Point de vigilance très pertinent : l’association ivabradine–nirmatrelvir/ritonavir est à haut risque, car le ritonavir inhibe fortement le CYP3A4 (voie principale de l’ivabradine) et la P-gp, entraînant une hausse marquée des concentrations et une bradycardie parfois sévère (voire troubles de conduction/syncope), surtout chez le sujet âgé et/ou en co-prescription de bêtabloquant, diltiazem/verapamil, digoxine ou amiodarone. En pratique, l’ivabradine devrait être interrompue pendant le traitement et quelques jours après (effet inhibiteur persistant), avec surveillance clinique/ECG selon le terrain. Alternative : privilégier un autre antiviral (p. ex. remdesivir) si l’arrêt est impossible ou si le patient est instable. Important aussi d’anticiper via check-list d’interactions en ville et de documenter le plan de reprise de l’ivabradine.
Message utile : l’association nirmatrelvir/ritonavir + ivabradine peut être un vrai « frein à main » sur le cœur. Le ritonavir bloque des voies d’élimination (CYP3A4/P-gp) et peut faire monter le taux d’ivabradine : la fréquence cardiaque chute, parfois fortement, surtout chez les personnes âgées ou déjà sous bêtabloquant. Points pratiques : vérifier systématiquement le traitement habituel avant de prescrire l’antiviral, demander le pouls/TA et les symptômes (malaise, vertiges, syncope), et anticiper une adaptation (souvent arrêter/pauser l’ivabradine pendant le traitement et quelques jours après, selon avis cardio/pharma). Si bradycardie symptomatique : urgence, ECG et prise en charge. Bon rappel que « COVID + polymédication » = risque d’interactions.
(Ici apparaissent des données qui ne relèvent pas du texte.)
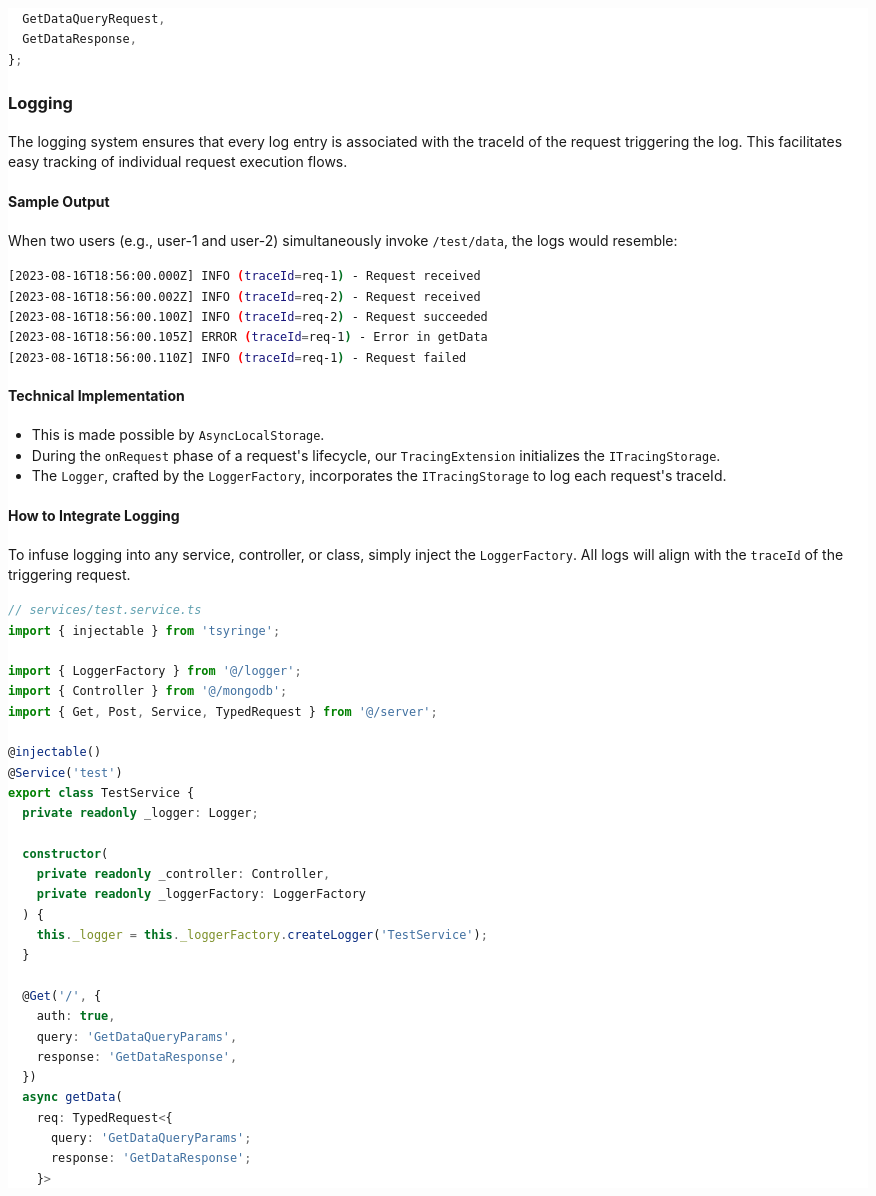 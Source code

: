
 ```typescript
  GetDataQueryRequest,
  GetDataResponse,
};
```

### Logging

The logging system ensures that every log entry is associated with the traceId of the request triggering the log. This facilitates easy tracking of individual request execution flows.

#### Sample Output

When two users (e.g., user-1 and user-2) simultaneously invoke `/test/data`, the logs would resemble:

```bash
[2023-08-16T18:56:00.000Z] INFO (traceId=req-1) - Request received
[2023-08-16T18:56:00.002Z] INFO (traceId=req-2) - Request received
[2023-08-16T18:56:00.100Z] INFO (traceId=req-2) - Request succeeded
[2023-08-16T18:56:00.105Z] ERROR (traceId=req-1) - Error in getData
[2023-08-16T18:56:00.110Z] INFO (traceId=req-1) - Request failed
```

#### Technical Implementation

- This is made possible by `AsyncLocalStorage`.
- During the `onRequest` phase of a request's lifecycle, our `TracingExtension` initializes the `ITracingStorage`.
- The `Logger`, crafted by the `LoggerFactory`, incorporates the `ITracingStorage` to log each request's traceId.

#### How to Integrate Logging

To infuse logging into any service, controller, or class, simply inject the `LoggerFactory`. All logs will align with the `traceId` of the triggering request.

```typescript
// services/test.service.ts
import { injectable } from 'tsyringe';

import { LoggerFactory } from '@/logger';
import { Controller } from '@/mongodb';
import { Get, Post, Service, TypedRequest } from '@/server';

@injectable()
@Service('test')
export class TestService {
  private readonly _logger: Logger;

  constructor(
    private readonly _controller: Controller,
    private readonly _loggerFactory: LoggerFactory
  ) {
    this._logger = this._loggerFactory.createLogger('TestService');
  }

  @Get('/', {
    auth: true,
    query: 'GetDataQueryParams',
    response: 'GetDataResponse',
  })
  async getData(
    req: TypedRequest<{
      query: 'GetDataQueryParams';
      response: 'GetDataResponse';
    }>
```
Point clé à rappeler : l’ivabradine est principalement métabolisée par le CYP3A4 ; l’inhibition puissante induite par le ritonavir peut majorer rapidement les concentrations et exposer à une bradycardie profonde, voire troubles conductifs et syncope, surtout chez sujets âgés, fragiles, et en co-prescription de bêtabloquants, diltiazem/vérapamil ou antiarythmiques. En pratique, l’association est à considérer comme contre-indiquée/à éviter : privilégier une alternative antivirale si éligible, ou suspendre l’ivabradine avec surveillance rapprochée (FC, PA, ECG si symptômes) et réévaluation à l’arrêt du ritonavir (effet inhibiteur persistant quelques jours). À intégrer systématiquement au bilan d’interactions avant délivrance, avec message clair au prescripteur et au pharmacien. Intéressant aussi de préciser dans le cas clinique la chronologie (délai d’apparition), les valeurs de FC/ECG, et l’issue après arrêt pour renforcer le signal.